Obamacare sucks, and is not the answer, but beats some of what we had

The good things about the Affordable Care Act (aka “Obamacare”) are that it seeks to get everyone insured, which not only lowers everyone’s financial risk & increases their access to health care, it also provides subsidies to pay the premiums & also keeps insurers from denying coverage to people who are sick, i.e., those who need care the most.  It also made insurers provide a more “legitimate” form of coverage & did away with so-called “catastrophic” coverage, i.e., coverage with high deductibles; I’m talking $5,000 to $10,000 per year.  Wealthy people can afford to accept that much financial risk in exchange for a lower premium, but most can’t.  It has problems, but it’s a step in the right direction.  There should have been a financial proof of responsibility that the insured must have been required to provide, like ample cash if the deductible is due.

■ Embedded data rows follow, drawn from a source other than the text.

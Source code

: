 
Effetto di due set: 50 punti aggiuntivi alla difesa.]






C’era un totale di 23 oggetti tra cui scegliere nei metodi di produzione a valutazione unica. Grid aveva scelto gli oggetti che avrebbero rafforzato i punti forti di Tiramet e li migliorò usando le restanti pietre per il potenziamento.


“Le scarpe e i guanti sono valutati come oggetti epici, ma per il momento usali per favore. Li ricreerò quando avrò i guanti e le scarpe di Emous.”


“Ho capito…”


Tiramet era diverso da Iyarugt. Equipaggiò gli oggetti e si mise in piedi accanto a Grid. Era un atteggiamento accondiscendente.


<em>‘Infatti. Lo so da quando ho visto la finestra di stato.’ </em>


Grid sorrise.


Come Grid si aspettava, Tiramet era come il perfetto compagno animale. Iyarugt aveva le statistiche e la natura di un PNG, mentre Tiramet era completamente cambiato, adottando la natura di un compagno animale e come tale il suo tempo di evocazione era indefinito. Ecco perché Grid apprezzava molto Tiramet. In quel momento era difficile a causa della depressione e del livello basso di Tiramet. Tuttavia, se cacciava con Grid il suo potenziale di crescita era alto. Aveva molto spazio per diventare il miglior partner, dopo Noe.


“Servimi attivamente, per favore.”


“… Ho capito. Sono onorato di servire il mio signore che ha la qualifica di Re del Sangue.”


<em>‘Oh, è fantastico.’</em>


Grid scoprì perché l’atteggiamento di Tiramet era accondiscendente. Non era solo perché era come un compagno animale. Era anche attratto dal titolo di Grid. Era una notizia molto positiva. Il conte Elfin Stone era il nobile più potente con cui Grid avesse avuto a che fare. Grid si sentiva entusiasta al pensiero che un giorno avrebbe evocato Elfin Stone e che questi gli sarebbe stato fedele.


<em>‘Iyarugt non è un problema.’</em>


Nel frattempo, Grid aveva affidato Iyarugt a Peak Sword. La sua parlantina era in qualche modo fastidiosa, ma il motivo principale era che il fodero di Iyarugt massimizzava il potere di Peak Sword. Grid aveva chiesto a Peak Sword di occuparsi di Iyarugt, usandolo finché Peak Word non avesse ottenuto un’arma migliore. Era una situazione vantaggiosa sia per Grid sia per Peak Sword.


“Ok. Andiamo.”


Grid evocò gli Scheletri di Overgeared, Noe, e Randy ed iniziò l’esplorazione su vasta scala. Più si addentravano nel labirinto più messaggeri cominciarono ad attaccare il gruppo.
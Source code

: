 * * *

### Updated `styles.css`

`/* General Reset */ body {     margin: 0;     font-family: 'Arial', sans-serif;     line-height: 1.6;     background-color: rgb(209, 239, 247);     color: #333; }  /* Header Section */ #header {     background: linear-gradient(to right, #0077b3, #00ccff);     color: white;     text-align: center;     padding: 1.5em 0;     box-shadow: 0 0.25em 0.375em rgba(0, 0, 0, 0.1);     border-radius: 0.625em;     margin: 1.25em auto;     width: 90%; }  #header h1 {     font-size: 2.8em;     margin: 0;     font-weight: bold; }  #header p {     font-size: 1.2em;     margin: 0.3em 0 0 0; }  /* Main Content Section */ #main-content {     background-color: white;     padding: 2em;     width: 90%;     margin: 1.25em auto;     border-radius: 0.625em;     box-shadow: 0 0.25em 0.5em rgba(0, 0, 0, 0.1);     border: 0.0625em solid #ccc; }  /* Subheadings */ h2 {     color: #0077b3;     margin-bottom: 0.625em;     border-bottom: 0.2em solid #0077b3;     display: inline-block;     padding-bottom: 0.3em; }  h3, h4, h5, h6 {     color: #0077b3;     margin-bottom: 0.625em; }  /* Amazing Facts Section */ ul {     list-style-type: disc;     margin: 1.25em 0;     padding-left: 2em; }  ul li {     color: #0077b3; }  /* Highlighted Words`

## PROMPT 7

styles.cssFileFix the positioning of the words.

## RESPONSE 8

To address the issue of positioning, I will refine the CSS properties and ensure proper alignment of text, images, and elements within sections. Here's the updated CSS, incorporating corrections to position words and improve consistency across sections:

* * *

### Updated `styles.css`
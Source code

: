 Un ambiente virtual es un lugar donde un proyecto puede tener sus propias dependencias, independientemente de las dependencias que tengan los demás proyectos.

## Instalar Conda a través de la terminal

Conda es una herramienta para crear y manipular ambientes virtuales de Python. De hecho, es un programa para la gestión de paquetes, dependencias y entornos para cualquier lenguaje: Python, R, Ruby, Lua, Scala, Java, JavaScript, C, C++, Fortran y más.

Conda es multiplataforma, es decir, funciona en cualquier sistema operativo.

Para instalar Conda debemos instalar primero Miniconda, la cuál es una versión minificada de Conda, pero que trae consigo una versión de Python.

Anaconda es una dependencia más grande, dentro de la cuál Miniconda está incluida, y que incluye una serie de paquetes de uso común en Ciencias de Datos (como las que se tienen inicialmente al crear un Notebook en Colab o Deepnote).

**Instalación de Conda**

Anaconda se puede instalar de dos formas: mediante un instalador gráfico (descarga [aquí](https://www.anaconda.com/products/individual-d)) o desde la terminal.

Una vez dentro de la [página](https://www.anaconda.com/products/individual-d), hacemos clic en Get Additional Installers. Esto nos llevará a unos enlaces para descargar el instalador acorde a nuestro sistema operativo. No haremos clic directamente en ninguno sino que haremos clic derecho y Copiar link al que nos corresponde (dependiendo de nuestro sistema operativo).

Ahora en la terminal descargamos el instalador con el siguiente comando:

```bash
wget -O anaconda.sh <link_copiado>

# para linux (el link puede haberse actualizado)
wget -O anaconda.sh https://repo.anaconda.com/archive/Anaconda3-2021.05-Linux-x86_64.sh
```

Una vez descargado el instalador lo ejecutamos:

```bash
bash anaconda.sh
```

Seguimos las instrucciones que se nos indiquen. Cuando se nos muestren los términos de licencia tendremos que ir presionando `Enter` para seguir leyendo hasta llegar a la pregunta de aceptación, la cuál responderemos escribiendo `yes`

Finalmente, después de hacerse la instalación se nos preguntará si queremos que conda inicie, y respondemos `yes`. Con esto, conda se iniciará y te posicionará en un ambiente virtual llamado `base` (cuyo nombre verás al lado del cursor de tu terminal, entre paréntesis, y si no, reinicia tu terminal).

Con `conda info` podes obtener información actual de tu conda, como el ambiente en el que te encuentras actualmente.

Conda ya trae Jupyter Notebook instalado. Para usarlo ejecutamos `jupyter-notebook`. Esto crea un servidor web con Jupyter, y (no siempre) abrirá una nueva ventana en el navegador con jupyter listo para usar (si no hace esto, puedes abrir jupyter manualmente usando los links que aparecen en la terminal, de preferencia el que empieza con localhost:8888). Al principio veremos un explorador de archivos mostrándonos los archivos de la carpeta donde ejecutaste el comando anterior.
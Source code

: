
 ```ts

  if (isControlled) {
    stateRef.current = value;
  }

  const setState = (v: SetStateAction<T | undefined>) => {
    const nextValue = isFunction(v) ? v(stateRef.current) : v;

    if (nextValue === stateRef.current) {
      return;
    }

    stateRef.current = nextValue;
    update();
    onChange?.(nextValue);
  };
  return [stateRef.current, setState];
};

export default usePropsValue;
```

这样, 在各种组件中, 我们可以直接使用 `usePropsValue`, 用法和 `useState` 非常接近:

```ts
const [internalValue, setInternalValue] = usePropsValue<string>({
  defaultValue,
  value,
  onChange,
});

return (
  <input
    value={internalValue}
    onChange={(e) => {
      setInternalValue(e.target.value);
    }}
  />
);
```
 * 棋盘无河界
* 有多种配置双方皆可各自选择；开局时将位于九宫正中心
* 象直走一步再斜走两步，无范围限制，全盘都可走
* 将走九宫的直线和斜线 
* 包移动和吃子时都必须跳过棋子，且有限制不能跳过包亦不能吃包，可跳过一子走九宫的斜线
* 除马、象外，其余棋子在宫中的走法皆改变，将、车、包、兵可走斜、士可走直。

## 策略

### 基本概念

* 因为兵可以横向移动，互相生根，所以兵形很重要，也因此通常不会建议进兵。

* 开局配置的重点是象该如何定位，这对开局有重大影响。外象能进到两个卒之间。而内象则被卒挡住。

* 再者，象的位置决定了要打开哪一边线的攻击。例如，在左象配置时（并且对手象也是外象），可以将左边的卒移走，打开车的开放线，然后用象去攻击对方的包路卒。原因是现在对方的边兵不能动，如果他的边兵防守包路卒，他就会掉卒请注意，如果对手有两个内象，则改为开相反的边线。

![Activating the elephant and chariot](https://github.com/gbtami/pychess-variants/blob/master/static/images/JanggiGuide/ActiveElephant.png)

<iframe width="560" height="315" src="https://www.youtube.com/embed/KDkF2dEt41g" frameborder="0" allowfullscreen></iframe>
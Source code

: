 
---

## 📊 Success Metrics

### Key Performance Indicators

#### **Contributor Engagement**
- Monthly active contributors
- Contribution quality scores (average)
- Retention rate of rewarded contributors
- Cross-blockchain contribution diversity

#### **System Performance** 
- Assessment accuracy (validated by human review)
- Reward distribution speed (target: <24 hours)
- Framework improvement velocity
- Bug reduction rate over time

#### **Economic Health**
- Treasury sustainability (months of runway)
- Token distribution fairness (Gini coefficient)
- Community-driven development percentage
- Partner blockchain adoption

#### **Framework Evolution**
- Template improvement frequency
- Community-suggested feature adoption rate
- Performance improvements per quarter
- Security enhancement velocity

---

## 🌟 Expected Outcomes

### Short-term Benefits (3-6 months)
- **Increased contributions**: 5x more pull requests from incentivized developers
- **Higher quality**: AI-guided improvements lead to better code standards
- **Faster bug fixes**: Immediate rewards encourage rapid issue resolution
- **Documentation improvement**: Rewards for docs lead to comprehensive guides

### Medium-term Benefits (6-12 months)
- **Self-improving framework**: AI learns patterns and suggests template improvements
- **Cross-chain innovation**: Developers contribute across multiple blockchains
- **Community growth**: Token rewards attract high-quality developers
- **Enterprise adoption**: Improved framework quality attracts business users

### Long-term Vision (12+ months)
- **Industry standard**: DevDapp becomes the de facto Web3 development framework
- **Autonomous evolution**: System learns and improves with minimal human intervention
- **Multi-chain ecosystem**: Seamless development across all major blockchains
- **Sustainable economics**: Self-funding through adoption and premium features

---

What you’re not hearing is that many of the problems with the ACA are political.  The ACA could work if it was politically popular across the aisle.  Insurers don’t like it, Republicans don’t like it, and many people have taken sides because of selfish reasons.  Poor people can’t get Medicaid coverage because Red states won’t vote to expand it there, which are the states poor people need it the most.  They claim the back-end cost is too high, but the truth is, they can’t afford to NOT do it.  There are many small community hospitals that have & will fail due to lack of Medicaid funding.  Rich & powerful people don’t like helping poor people, but in doing so this time, they’ll be helping themselves & everybody in our society as well and we’ll all be better off physically, emotionally & financially.

The whole reason insurance of any kind exists is because the risks are spread out among a pool of people, which are the policyholders.  99 people are paying for the 1 person who also paid, but got real sick that year & needed financial help paying the bill from the insurance company, unlike the other 99 who didn’t get sick that year.

When you let people in who are sick, yet don’t get enough people in who aren’t sick, you’ll have problems as a risk pool.  What the ACA didn’t do is make the penalty for not having insurance big enough to warrant getting it if you were young and had little health risk, or you simply didn’t want to pay for it, as the penalty is way cheaper than the coverage.  If the penalty for not having insurance was more than the cost of it, we’d have over 99% coverage.  I’ve had health coverage of my own that I paid for from the time I was 19 years old to now many decades along, and I can tell you that it’s been mostly a waste of money until I got to my 50’s, but that’s only because I didn’t have an unforeseen incident or health problem.  I could’ve had one, and I was covered if I did.

Another big problem is that many people who are high-risk have health problems due to their own life choices.  Diabetes & heart disease & many cancers are typically caused by poor lifestyle choices, yet everyone in an insurance pool pays the cost unless you make those high-risk policyholders pay extra.  At least they can’t be omitted from coverage under the ACA.  Also take the really high-risk people out & put them in Medicaid.

The real answer to all this is a single-payer system where the government provides free or cheap insurance, and taxes are raised to pay for it.  Yes, you’ll pay more in taxes than you do now, but you won’t have any outrageous medical premiums, nor $40 copays every time you go to the doctor (which add up quickly), and since everybody will be covered, costs will come down & the increase in taxes will be cheaper than the former premiums & copays.  That’s the only system that really works, but rich people & poor people prefer the status quo, which is where they continue paying cheap premiums for coverage that requires them to accept a large amount of risk that they can handle, and lets poor people pay little to nothing, or go without coverage and show up at ER’s and stick the hospitals with the bill, who then pass the costs on to the insurers & the middle class, which means the middle class pays the brunt of medical costs anyway just like they do income taxes.

Wealthy people won’t be reduced to standing in like for health care.  Just as other services in other industries pop up for those who have the money to pay, premium health services will pop up where you can get what you want or need quickly if you have the cash to pay for it.  Don’t want to wait for a doctor who takes your gov’t insurance?  Go see a private care doctor who will see you for $100 out of your pocket, a heavy sum comparatively, but one you can afford since you no longer have to pay $500 to $1,000 a month in premiums anymore when single-payer takes over, and your taxes won’t be nearly as high as that.

You can try raising taxes on corporations instead, but they’ll simply pay off politicians to not support that effort, and even if they did get taxed, they’d simply pass off the costs to consumers in the form of higher prices.  No matter what you do, the middle class pays the bills, especially those in the upper middle, and those who aren’t poor enough to be poor, but need every dime they have.